Not too many years ago we all had on the wall at the head of the bed an image of the Sacred Heart of Jesus. Some of these images were more successful than others and there were, admittedly, some “very improvable”.
I open a parenthesis to say that when we say that an image of Jesus or Mary is ugly, it must be understood, logically, that we mean not what it represents but how it represents it, that is, the
art or lack of it that the artist or the well-intentioned but very little artist has had. Clarified remains.
Well, the most important thing about these images was that they represented Jesus Christ, the Son of God, with the heart of a man. When the heart is spoken of in the Bible, we refer not only to the valve that allows us to live because it pumps the blood, nor only to the heart that falls in love and loves another person, but also the symbolic place where great decisions are made and It is also the place of welcome for the weak and needy, the little one or the different. Thus, when we say that someone “does not have a heart” we are not referring to the fact that they do not have the valve, or when we speak of the Heart of Jesus we are not referring to what is pumping their blood.

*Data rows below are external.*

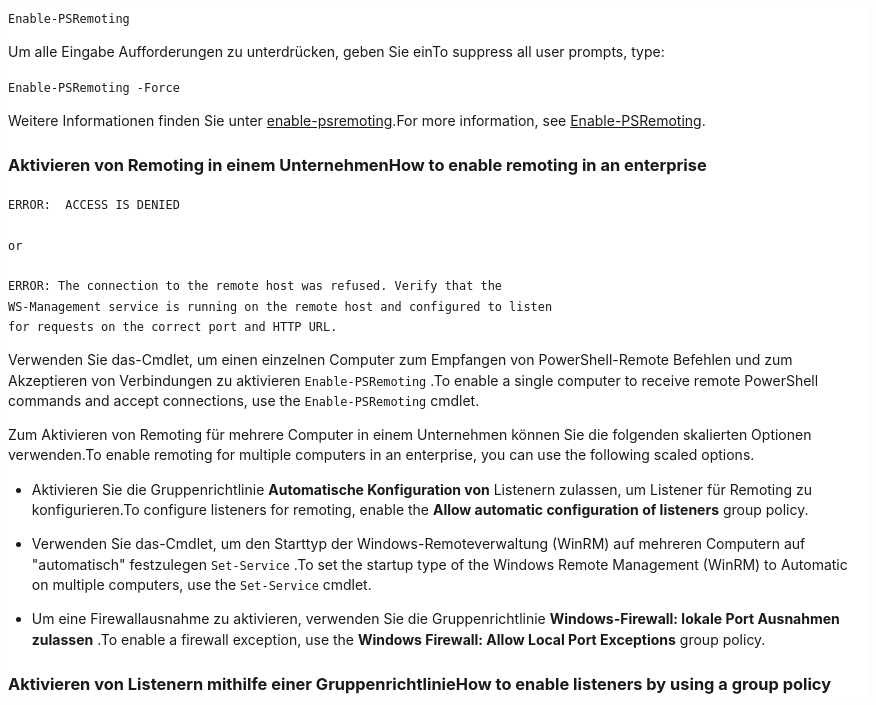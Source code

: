 `Enable-PSRemoting`

<span data-ttu-id="96532-130">Um alle Eingabe Aufforderungen zu unterdrücken, geben Sie ein</span><span class="sxs-lookup"><span data-stu-id="96532-130">To suppress all user prompts, type:</span></span>

`Enable-PSRemoting -Force`

<span data-ttu-id="96532-131">Weitere Informationen finden Sie unter [enable-psremoting](xref:Microsoft.PowerShell.Core.Enable-PSRemoting).</span><span class="sxs-lookup"><span data-stu-id="96532-131">For more information, see [Enable-PSRemoting](xref:Microsoft.PowerShell.Core.Enable-PSRemoting).</span></span>

### <a name="how-to-enable-remoting-in-an-enterprise"></a><span data-ttu-id="96532-132">Aktivieren von Remoting in einem Unternehmen</span><span class="sxs-lookup"><span data-stu-id="96532-132">How to enable remoting in an enterprise</span></span>

```
ERROR:  ACCESS IS DENIED

or

ERROR: The connection to the remote host was refused. Verify that the
WS-Management service is running on the remote host and configured to listen
for requests on the correct port and HTTP URL.
```

<span data-ttu-id="96532-133">Verwenden Sie das-Cmdlet, um einen einzelnen Computer zum Empfangen von PowerShell-Remote Befehlen und zum Akzeptieren von Verbindungen zu aktivieren `Enable-PSRemoting` .</span><span class="sxs-lookup"><span data-stu-id="96532-133">To enable a single computer to receive remote PowerShell commands and accept connections, use the `Enable-PSRemoting` cmdlet.</span></span>

<span data-ttu-id="96532-134">Zum Aktivieren von Remoting für mehrere Computer in einem Unternehmen können Sie die folgenden skalierten Optionen verwenden.</span><span class="sxs-lookup"><span data-stu-id="96532-134">To enable remoting for multiple computers in an enterprise, you can use the following scaled options.</span></span>

- <span data-ttu-id="96532-135">Aktivieren Sie die Gruppenrichtlinie **Automatische Konfiguration von** Listenern zulassen, um Listener für Remoting zu konfigurieren.</span><span class="sxs-lookup"><span data-stu-id="96532-135">To configure listeners for remoting, enable the **Allow automatic configuration of listeners** group policy.</span></span>

- <span data-ttu-id="96532-136">Verwenden Sie das-Cmdlet, um den Starttyp der Windows-Remoteverwaltung (WinRM) auf mehreren Computern auf "automatisch" festzulegen `Set-Service` .</span><span class="sxs-lookup"><span data-stu-id="96532-136">To set the startup type of the Windows Remote Management (WinRM) to Automatic on multiple computers, use the `Set-Service` cmdlet.</span></span>

- <span data-ttu-id="96532-137">Um eine Firewallausnahme zu aktivieren, verwenden Sie die Gruppenrichtlinie **Windows-Firewall: lokale Port Ausnahmen zulassen** .</span><span class="sxs-lookup"><span data-stu-id="96532-137">To enable a firewall exception, use the **Windows Firewall: Allow Local Port Exceptions** group policy.</span></span>

### <a name="how-to-enable-listeners-by-using-a-group-policy"></a><span data-ttu-id="96532-138">Aktivieren von Listenern mithilfe einer Gruppenrichtlinie</span><span class="sxs-lookup"><span data-stu-id="96532-138">How to enable listeners by using a group policy</span></span>
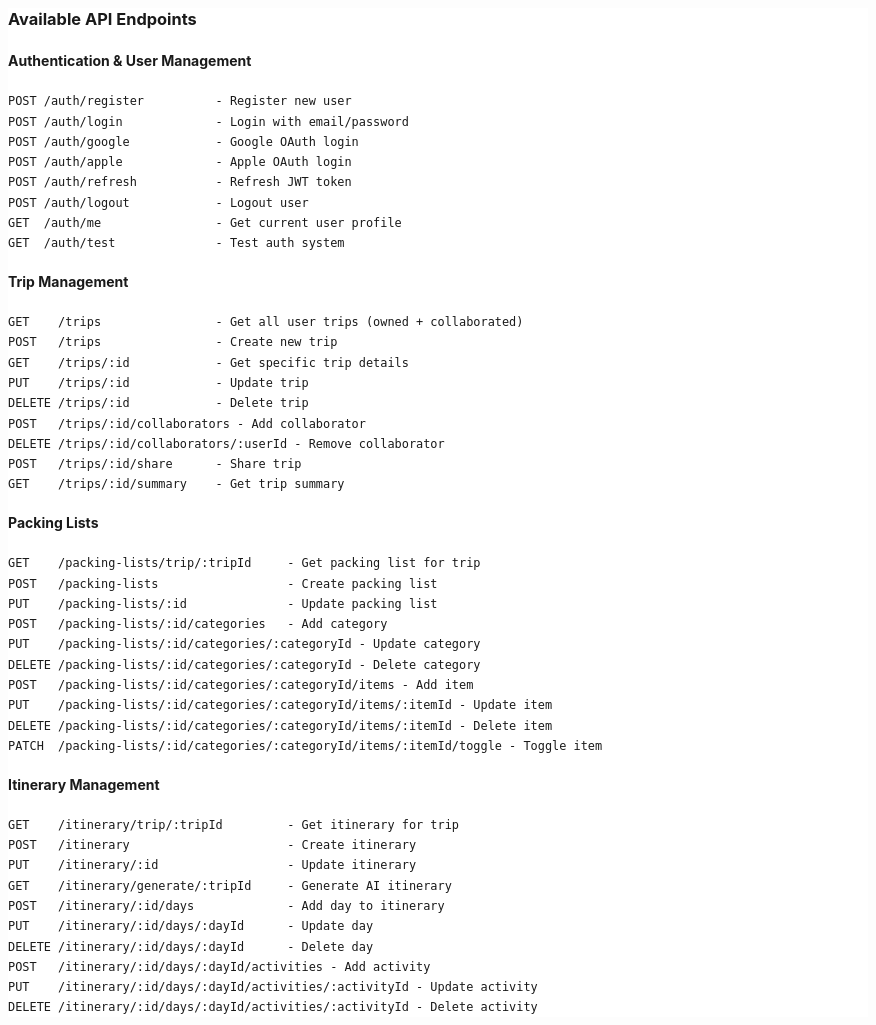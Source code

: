 ### Available API Endpoints

#### Authentication & User Management

```
POST /auth/register          - Register new user
POST /auth/login             - Login with email/password
POST /auth/google            - Google OAuth login
POST /auth/apple             - Apple OAuth login
POST /auth/refresh           - Refresh JWT token
POST /auth/logout            - Logout user
GET  /auth/me                - Get current user profile
GET  /auth/test              - Test auth system
```

#### Trip Management

```
GET    /trips                - Get all user trips (owned + collaborated)
POST   /trips                - Create new trip
GET    /trips/:id            - Get specific trip details
PUT    /trips/:id            - Update trip
DELETE /trips/:id            - Delete trip
POST   /trips/:id/collaborators - Add collaborator
DELETE /trips/:id/collaborators/:userId - Remove collaborator
POST   /trips/:id/share      - Share trip
GET    /trips/:id/summary    - Get trip summary
```

#### Packing Lists

```
GET    /packing-lists/trip/:tripId     - Get packing list for trip
POST   /packing-lists                  - Create packing list
PUT    /packing-lists/:id              - Update packing list
POST   /packing-lists/:id/categories   - Add category
PUT    /packing-lists/:id/categories/:categoryId - Update category
DELETE /packing-lists/:id/categories/:categoryId - Delete category
POST   /packing-lists/:id/categories/:categoryId/items - Add item
PUT    /packing-lists/:id/categories/:categoryId/items/:itemId - Update item
DELETE /packing-lists/:id/categories/:categoryId/items/:itemId - Delete item
PATCH  /packing-lists/:id/categories/:categoryId/items/:itemId/toggle - Toggle item
```

#### Itinerary Management

```
GET    /itinerary/trip/:tripId         - Get itinerary for trip
POST   /itinerary                      - Create itinerary
PUT    /itinerary/:id                  - Update itinerary
GET    /itinerary/generate/:tripId     - Generate AI itinerary
POST   /itinerary/:id/days             - Add day to itinerary
PUT    /itinerary/:id/days/:dayId      - Update day
DELETE /itinerary/:id/days/:dayId      - Delete day
POST   /itinerary/:id/days/:dayId/activities - Add activity
PUT    /itinerary/:id/days/:dayId/activities/:activityId - Update activity
DELETE /itinerary/:id/days/:dayId/activities/:activityId - Delete activity
```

This reality of the Heart of Jesus has traditionally been designated preceded by the expression “Sacred”. I would not want to detract at all that Our Lord Jesus Christ, the Son of the true God, is Holy and Sacred all of Him and, therefore, also of His heart. But, I dare to complete that denomination with the adjective “merciful” because, without a doubt, after the Year of Mercy and, especially, after all the preaching that Pope Francis has offered us about it, I believe that this is how it is completed. in a necessary way the understanding of what the Sacred and Merciful Heart of Jesus is.
A Heart that loves, forgives and sympathizes. Let us remember how that Heart feels and acts before the multitude of people who have followed it to listen to them. Jesus had learned from his Mother that “they have no wine”, that is, to look at what is necessary and, above all, who is in need. Thus, now, Jesus sees that “they have no bread” and from his compassionate gaze, as he did when turning water into wine, now he turns a little into a lot. Because the Sacred and Merciful Heart of Jesus is a place of generous welcome.